Lorsque j'ai rejoint Harry sur la plage le lendemain, j'avais emmené l'appareil avec moi. Je voulais lui montrer. Il n'y avait que les riches familles qui en possédaient à l'époque – mon père n'étant pas bien riche de son vivant, il avait obtenu le sien par une connaissance, ce qui était un privilège. Je ne pouvais pas m'empêcher de me demander ce qu'il aurait pensé de moi en me voyant emmener son trésor sur la plage, là où les grains de sable pouvaient enrayer l'appareil en une bourrasque. En m'asseyant à côté d'Harry, j'ai senti que j'avais attisé sa curiosité. D'habitude, quand je le rejoignais, il m'était difficile d'obtenir quoique ce soit de lui avant au moins une heure ou deux. Il ne m'accordait pas un mot ni un regard et restait souvent plongé dans ses pensées à observer les étoiles et la Lune courir dans le ciel. Cette fois, il avait tourné la tête. Je ne lui ai pas montré tout de suite, par stratégie : d'abord, j'ai fait tourner l'objet entre mes mains sans rien dire, puis je l'ai placé pour prendre une photographie de la mer, mais je n'ai pas enclenché le mécanisme. Je voulais susciter le mystère, et comme Harry était de nature curieuse, ça n'a pas été difficile de le faire parler.

« Qu'est-ce que c'est ? », il a demandé doucement, mais je n'ai pas répondu. J'ai juste esquissé un sourire avant de commencer à m'amuser avec l'obturateur, en faisant semblant de savoir exactement ce que je faisais. D'un geste un peu frustré, Harry a essayé d'attraper l'appareil photo pour regarder de lui-même, mais je me suis reculé d'un mouvement vif. Il y avait de la surprise sur les traits de son visage. Il me faisait penser à l'adolescent qu'il avait un jour été, et à chaque fois que je retrouvais un morceau de lui, la vie était un peu plus douce.

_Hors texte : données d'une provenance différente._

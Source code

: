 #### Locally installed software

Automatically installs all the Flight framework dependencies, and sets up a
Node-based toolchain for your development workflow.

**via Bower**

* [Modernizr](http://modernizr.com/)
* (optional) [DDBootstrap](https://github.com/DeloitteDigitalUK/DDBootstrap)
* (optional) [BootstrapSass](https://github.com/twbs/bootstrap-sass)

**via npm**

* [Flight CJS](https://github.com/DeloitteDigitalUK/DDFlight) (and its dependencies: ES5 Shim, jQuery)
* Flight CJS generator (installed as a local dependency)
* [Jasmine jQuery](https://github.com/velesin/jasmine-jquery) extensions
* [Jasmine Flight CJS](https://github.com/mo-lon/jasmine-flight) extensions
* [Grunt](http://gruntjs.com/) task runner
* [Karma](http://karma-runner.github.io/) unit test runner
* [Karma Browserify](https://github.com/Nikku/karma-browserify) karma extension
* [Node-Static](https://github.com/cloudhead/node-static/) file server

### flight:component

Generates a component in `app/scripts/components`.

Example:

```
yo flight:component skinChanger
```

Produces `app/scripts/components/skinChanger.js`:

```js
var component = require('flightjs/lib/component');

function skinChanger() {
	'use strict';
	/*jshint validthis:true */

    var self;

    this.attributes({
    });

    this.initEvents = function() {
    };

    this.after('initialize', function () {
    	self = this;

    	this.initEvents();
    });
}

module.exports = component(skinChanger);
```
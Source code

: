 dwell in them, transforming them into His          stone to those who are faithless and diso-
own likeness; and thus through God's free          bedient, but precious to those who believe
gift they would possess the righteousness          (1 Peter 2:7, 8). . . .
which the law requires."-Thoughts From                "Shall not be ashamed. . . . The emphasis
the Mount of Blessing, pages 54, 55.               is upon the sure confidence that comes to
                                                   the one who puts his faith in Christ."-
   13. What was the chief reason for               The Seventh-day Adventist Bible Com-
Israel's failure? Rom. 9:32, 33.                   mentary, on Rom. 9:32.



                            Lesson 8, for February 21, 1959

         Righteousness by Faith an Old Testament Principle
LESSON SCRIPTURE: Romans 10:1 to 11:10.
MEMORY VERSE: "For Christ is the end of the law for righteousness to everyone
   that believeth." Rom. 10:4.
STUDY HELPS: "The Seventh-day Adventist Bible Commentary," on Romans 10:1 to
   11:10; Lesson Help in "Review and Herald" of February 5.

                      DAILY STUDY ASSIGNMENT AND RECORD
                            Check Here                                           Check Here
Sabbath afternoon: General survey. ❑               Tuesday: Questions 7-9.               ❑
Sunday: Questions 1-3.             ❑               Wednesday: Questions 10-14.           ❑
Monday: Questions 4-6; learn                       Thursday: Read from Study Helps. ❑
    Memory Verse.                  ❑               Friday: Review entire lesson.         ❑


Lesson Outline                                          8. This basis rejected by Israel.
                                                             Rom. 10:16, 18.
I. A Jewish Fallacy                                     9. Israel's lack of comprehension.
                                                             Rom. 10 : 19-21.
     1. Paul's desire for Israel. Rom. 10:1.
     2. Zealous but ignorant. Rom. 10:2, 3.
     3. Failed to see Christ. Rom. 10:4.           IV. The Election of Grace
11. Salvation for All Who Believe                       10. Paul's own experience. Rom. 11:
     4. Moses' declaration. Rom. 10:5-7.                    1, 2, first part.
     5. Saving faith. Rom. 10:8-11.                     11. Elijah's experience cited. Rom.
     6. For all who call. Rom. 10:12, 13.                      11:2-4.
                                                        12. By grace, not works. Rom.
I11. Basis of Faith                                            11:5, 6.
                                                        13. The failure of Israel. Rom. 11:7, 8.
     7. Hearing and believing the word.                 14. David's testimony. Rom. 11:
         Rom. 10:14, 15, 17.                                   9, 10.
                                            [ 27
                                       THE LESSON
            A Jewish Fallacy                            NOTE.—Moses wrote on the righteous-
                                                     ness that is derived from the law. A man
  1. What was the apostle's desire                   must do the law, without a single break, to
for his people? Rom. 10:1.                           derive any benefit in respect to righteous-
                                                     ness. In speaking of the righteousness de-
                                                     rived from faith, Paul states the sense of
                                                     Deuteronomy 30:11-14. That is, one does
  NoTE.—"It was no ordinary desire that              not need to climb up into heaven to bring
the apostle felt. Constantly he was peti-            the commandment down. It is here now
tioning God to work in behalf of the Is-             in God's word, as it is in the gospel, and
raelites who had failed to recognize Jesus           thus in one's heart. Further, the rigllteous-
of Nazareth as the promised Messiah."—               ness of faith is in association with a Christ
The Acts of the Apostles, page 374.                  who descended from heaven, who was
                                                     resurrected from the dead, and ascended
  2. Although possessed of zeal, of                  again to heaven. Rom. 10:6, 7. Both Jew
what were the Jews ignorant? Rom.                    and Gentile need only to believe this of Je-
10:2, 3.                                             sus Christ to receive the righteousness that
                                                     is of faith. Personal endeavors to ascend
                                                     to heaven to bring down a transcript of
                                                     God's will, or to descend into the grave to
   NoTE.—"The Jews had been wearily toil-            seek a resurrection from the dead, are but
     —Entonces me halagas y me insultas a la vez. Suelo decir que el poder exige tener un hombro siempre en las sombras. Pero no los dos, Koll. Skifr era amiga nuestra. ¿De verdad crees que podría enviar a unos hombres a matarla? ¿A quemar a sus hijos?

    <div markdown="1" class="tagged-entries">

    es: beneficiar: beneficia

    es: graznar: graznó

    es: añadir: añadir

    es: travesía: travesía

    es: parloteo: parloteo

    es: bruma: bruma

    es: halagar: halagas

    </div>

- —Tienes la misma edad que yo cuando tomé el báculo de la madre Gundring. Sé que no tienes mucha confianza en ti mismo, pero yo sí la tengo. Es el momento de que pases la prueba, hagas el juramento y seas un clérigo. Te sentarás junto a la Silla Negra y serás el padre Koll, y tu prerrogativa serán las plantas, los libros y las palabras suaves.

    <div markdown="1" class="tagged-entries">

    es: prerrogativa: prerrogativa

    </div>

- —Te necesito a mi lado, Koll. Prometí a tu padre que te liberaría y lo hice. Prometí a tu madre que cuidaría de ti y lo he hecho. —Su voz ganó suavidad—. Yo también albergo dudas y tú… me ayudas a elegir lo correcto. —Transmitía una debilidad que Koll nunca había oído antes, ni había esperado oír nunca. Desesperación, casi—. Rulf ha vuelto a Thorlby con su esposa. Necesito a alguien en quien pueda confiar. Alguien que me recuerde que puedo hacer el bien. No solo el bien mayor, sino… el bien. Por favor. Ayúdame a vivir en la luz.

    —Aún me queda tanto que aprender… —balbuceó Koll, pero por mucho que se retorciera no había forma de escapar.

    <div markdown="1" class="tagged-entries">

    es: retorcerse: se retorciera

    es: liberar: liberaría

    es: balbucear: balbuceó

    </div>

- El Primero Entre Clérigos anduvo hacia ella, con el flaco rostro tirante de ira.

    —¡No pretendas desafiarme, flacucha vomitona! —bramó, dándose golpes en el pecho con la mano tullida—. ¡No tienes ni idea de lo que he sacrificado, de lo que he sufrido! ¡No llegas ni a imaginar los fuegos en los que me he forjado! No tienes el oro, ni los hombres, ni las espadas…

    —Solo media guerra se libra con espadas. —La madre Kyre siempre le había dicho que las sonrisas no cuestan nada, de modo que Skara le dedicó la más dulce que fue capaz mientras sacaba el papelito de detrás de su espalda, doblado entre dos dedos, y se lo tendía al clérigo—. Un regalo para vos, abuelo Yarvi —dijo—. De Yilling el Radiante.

« Tu ne peux pas toucher, c'est très important. Ça coûte très cher. C'est un folding. »

« Je veux voir. »

J'ai tendu l'appareil vers lui pour qu'il puisse regarder. Doucement, délicatement, Harry l'a attrapé ; il y mettait toute la précaution du monde comme on le ferait pour tenir du cristal, un diamant ou un lingot d'or. Il a fait tourner le folding entre ses mains très lentement avant de me le rendre, et quand j'ai pris une photo de lui et que le flash s'est enclenché, Harry avait le regard d'une biche surprise en pleine forêt.

« Je t'ai pris en photo. Maintenant, ton visage est là-dedans. » J'ai désigné la petite boîte avec mon index, là où se trouvait la pellicule qu'il faudrait développer. J'ai bien vu dans son regard que ça lui paraissait complètement abstrait. Je n'en menais pas large non plus : comment une scène pouvait-elle se figer dans le temps, c'était irréaliste. Comment un si petit appareil pouvait capturer les traits de visage d'Harry, la mer derrière lui, la plage, le souffle du vent dans ses cheveux bouclés. Nous venions d'immobiliser le temps et de l'enfermer tout entier à l'intérieur d'une petite boîte. C'était un pouvoir immense, beaucoup plus grand que nous.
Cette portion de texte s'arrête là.